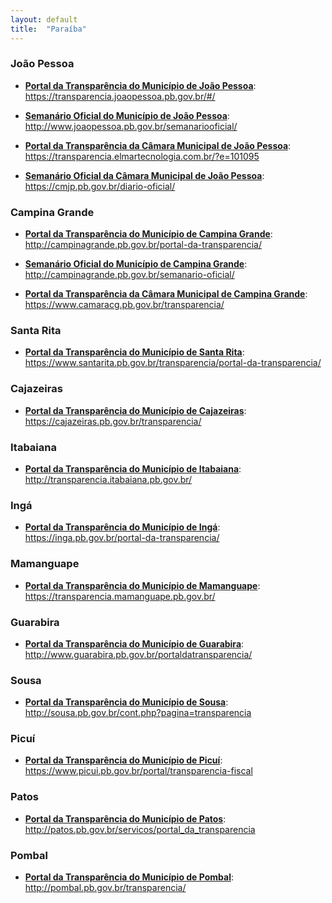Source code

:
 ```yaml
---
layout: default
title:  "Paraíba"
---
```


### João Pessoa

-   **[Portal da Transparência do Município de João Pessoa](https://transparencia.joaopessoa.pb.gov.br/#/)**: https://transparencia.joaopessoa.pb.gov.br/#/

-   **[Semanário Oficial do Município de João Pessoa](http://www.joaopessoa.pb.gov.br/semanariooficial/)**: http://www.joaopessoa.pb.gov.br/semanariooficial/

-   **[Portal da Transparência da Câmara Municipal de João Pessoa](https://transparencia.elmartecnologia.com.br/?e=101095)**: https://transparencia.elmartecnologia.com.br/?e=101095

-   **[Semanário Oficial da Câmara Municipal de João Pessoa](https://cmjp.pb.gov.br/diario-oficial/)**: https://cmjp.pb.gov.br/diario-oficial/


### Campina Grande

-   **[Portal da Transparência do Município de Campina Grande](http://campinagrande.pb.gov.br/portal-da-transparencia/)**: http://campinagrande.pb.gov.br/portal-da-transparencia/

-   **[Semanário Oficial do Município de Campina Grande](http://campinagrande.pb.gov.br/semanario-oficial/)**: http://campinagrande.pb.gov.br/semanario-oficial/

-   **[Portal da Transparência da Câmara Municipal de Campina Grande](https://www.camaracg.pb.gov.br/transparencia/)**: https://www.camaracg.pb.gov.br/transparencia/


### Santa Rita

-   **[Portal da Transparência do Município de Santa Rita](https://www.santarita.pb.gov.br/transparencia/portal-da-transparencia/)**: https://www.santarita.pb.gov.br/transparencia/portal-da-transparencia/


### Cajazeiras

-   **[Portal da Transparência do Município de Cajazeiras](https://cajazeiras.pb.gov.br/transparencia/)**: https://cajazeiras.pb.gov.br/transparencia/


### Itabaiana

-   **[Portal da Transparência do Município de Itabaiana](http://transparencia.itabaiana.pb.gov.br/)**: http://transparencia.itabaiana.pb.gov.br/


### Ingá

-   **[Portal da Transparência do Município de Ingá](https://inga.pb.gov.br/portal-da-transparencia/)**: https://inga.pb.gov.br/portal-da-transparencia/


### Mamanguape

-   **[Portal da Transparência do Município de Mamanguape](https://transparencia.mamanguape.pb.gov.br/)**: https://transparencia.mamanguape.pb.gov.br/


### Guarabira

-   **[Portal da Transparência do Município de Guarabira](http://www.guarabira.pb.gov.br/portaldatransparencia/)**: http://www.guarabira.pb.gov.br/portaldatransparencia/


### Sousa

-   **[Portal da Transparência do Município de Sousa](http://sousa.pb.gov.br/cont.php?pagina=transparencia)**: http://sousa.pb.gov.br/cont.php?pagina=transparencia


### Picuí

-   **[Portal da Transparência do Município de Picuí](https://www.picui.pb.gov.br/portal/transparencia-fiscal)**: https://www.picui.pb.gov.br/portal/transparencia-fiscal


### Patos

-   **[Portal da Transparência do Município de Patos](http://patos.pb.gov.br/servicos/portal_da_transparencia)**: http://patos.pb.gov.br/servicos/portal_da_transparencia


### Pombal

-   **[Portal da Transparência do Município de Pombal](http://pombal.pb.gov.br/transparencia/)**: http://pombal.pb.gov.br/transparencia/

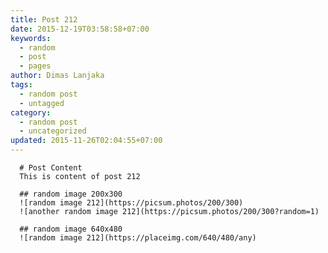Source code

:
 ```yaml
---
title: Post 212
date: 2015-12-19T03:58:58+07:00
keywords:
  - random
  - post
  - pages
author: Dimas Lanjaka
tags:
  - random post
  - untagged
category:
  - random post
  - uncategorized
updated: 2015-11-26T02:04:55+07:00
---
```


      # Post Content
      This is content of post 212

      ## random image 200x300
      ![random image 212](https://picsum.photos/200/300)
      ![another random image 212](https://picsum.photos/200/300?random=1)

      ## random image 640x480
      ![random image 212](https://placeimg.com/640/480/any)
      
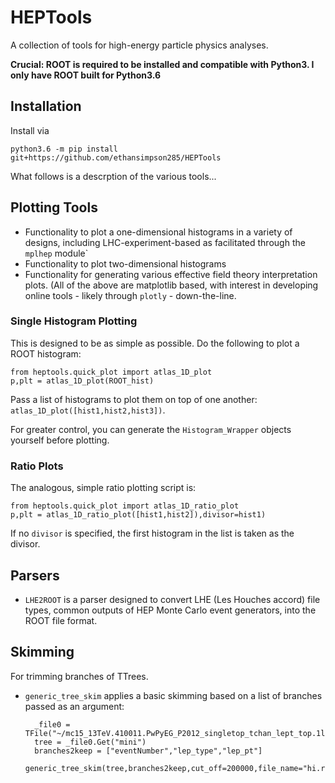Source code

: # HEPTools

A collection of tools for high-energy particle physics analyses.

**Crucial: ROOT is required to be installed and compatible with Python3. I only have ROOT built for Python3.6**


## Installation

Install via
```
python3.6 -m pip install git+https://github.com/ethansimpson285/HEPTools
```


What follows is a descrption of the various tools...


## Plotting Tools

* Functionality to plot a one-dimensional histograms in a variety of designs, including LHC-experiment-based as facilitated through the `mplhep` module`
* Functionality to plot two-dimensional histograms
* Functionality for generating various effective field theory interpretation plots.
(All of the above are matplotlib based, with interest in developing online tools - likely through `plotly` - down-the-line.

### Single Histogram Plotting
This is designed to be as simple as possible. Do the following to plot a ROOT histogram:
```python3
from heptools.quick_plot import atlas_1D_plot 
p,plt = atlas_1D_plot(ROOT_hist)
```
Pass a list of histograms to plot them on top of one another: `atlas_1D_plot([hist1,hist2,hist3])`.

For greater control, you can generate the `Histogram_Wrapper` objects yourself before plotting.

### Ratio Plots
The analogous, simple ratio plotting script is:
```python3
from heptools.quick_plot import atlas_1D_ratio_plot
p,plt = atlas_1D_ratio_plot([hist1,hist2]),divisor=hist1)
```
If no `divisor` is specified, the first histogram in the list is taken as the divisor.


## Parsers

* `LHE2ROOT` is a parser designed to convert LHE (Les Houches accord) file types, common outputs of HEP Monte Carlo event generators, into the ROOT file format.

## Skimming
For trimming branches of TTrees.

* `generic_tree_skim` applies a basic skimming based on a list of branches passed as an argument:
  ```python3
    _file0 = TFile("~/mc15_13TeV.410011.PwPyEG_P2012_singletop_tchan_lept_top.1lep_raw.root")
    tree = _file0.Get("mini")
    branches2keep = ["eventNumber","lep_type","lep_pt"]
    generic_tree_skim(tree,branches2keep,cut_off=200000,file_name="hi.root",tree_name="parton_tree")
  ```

━━━

- _Task brief_:
From the entries above, collect every line with the string "Ingá" in it.

- _Response to this task_:
### Ingá
-   **[Portal da Transparência do Município de Ingá](https://inga.pb.gov.br/portal-da-transparencia/)**: https://inga.pb.gov.br/portal-da-transparencia/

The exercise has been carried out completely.